> **Data section**:
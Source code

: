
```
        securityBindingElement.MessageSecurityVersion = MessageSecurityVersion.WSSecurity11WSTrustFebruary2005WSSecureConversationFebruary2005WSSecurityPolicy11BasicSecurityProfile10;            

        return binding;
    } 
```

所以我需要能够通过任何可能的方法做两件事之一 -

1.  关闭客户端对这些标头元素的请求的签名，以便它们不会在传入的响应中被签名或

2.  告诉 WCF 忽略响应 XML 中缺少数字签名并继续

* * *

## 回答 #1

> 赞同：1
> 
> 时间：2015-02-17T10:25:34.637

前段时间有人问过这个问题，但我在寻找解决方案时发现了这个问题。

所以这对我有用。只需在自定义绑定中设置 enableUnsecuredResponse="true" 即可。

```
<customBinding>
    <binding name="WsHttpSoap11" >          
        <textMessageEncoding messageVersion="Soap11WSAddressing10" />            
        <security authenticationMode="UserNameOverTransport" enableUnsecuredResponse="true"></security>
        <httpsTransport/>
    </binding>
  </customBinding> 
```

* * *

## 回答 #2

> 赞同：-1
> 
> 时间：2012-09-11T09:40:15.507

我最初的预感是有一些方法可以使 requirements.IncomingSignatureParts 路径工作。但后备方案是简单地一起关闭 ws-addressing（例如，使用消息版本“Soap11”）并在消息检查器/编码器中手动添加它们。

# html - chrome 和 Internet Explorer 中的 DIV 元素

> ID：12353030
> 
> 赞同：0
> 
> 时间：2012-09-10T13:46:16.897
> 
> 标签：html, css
...
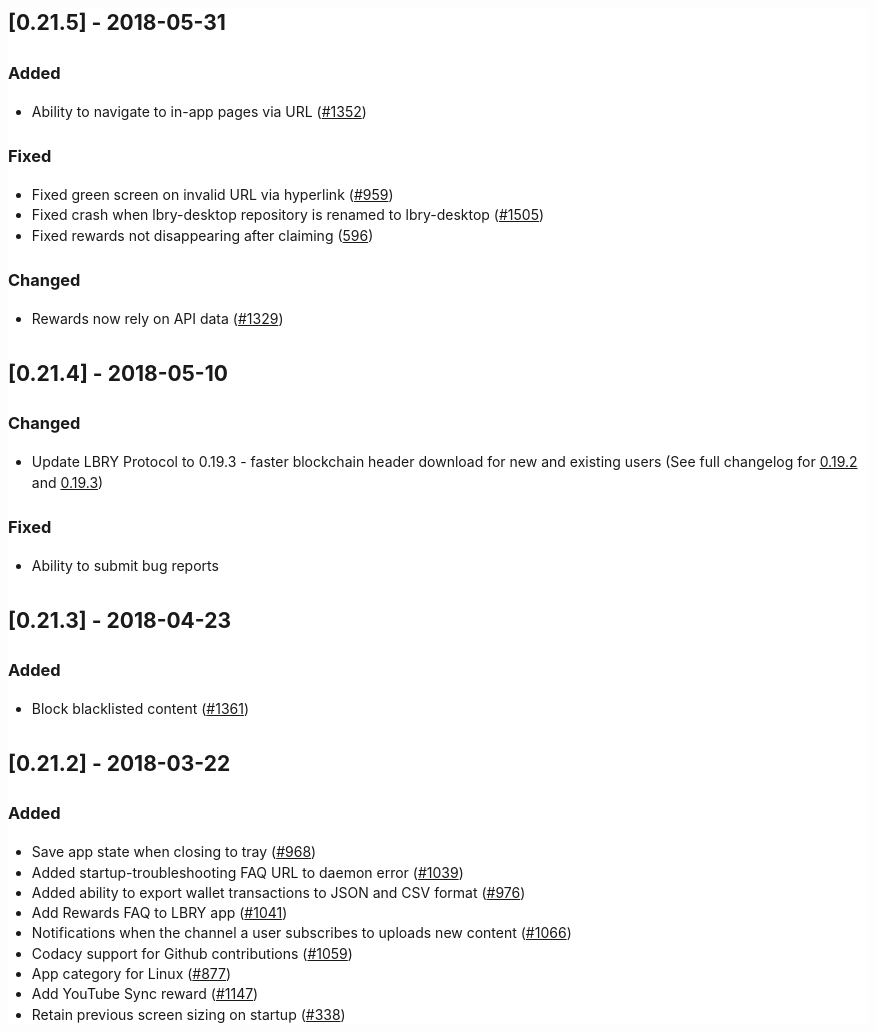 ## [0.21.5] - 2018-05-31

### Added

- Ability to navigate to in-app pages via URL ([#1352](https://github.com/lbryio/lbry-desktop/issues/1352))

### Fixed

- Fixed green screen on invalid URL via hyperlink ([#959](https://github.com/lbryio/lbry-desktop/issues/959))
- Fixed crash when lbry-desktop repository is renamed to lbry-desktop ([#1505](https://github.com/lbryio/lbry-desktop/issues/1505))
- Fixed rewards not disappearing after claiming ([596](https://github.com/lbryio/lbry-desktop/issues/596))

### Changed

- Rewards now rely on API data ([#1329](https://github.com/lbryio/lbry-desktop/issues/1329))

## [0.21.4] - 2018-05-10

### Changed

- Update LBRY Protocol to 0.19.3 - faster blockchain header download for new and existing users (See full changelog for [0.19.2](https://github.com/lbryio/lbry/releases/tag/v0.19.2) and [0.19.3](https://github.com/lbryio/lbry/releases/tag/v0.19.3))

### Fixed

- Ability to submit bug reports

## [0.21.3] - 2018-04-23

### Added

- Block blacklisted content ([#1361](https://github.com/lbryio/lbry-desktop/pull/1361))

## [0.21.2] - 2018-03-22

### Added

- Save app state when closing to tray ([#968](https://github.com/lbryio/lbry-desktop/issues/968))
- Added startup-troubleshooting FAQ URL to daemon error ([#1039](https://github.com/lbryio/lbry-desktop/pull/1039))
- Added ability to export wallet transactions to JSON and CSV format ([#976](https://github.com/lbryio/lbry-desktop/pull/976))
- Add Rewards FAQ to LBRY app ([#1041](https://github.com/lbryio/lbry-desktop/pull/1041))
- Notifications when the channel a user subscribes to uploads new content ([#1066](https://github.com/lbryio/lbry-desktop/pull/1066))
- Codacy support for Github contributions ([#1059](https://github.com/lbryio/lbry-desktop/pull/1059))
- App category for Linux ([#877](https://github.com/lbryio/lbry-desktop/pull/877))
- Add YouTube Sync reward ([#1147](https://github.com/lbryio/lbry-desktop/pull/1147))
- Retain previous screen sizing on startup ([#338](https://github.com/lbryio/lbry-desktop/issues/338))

> **Assignment**:
In the records above, the line with "- Fixed green" marks the start and the line with "## [0.21.4] - 2018-05-10" marks the end; copy that stretch exactly, both lines included, and nothing else.

> **Solution to this task**:
- Fixed green screen on invalid URL via hyperlink ([#959](https://github.com/lbryio/lbry-desktop/issues/959))
- Fixed crash when lbry-desktop repository is renamed to lbry-desktop ([#1505](https://github.com/lbryio/lbry-desktop/issues/1505))
- Fixed rewards not disappearing after claiming ([596](https://github.com/lbryio/lbry-desktop/issues/596))

### Changed

- Rewards now rely on API data ([#1329](https://github.com/lbryio/lbry-desktop/issues/1329))

## [0.21.4] - 2018-05-10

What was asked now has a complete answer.